_DIRECTIONS FOR THIS TASK_. Down to the final line, reproduce the entries that follow exactly.

*** DATA PROVIDED ***

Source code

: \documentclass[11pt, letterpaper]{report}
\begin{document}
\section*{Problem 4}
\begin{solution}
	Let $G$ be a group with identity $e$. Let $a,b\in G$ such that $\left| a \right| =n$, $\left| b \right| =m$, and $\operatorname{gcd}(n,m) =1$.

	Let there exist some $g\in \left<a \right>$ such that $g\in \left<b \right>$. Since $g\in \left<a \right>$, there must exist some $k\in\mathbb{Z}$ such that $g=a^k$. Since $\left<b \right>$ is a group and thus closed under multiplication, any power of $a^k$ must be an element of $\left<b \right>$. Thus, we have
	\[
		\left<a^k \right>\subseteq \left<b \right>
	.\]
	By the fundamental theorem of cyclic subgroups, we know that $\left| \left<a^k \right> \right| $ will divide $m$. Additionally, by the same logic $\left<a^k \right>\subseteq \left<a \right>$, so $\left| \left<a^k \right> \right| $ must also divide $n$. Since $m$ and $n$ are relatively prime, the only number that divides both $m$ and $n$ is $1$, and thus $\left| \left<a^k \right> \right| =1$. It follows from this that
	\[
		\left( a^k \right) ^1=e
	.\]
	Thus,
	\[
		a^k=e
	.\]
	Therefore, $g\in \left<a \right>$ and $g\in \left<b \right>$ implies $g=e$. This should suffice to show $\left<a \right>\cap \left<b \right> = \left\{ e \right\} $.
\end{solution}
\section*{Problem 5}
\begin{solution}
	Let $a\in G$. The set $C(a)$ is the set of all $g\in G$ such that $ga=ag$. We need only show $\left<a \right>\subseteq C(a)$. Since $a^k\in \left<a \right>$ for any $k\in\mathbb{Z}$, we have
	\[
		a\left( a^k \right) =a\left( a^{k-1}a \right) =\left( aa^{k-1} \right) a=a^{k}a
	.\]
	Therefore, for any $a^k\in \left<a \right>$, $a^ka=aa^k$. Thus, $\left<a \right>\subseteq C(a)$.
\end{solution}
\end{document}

*** End of DATA PROVIDED ***

_RESPONSE AREA_.
Source code

: \documentclass[11pt, letterpaper]{report}
\begin{document}
\section*{Problem 4}
\begin{solution}
	Let $G$ be a group with identity $e$. Let $a,b\in G$ such that $\left| a \right| =n$, $\left| b \right| =m$, and $\operatorname{gcd}(n,m) =1$.

	Let there exist some $g\in \left<a \right>$ such that $g\in \left<b \right>$. Since $g\in \left<a \right>$, there must exist some $k\in\mathbb{Z}$ such that $g=a^k$. Since $\left<b \right>$ is a group and thus closed under multiplication, any power of $a^k$ must be an element of $\left<b \right>$. Thus, we have
	\[
		\left<a^k \right>\subseteq \left<b \right>
	.\]
	By the fundamental theorem of cyclic subgroups, we know that $\left| \left<a^k \right> \right| $ will divide $m$. Additionally, by the same logic $\left<a^k \right>\subseteq \left<a \right>$, so $\left| \left<a^k \right> \right| $ must also divide $n$. Since $m$ and $n$ are relatively prime, the only number that divides both $m$ and $n$ is $1$, and thus $\left| \left<a^k \right> \right| =1$. It follows from this that
	\[
		\left( a^k \right) ^1=e
	.\]
	Thus,
	\[
		a^k=e
	.\]
	Therefore, $g\in \left<a \right>$ and $g\in \left<b \right>$ implies $g=e$. This should suffice to show $\left<a \right>\cap \left<b \right> = \left\{ e \right\} $.
\end{solution}
\section*{Problem 5}
\begin{solution}
	Let $a\in G$. The set $C(a)$ is the set of all $g\in G$ such that $ga=ag$. We need only show $\left<a \right>\subseteq C(a)$. Since $a^k\in \left<a \right>$ for any $k\in\mathbb{Z}$, we have
	\[
		a\left( a^k \right) =a\left( a^{k-1}a \right) =\left( aa^{k-1} \right) a=a^{k}a
	.\]
	Therefore, for any $a^k\in \left<a \right>$, $a^ka=aa^k$. Thus, $\left<a \right>\subseteq C(a)$.
\end{solution}
\end{document}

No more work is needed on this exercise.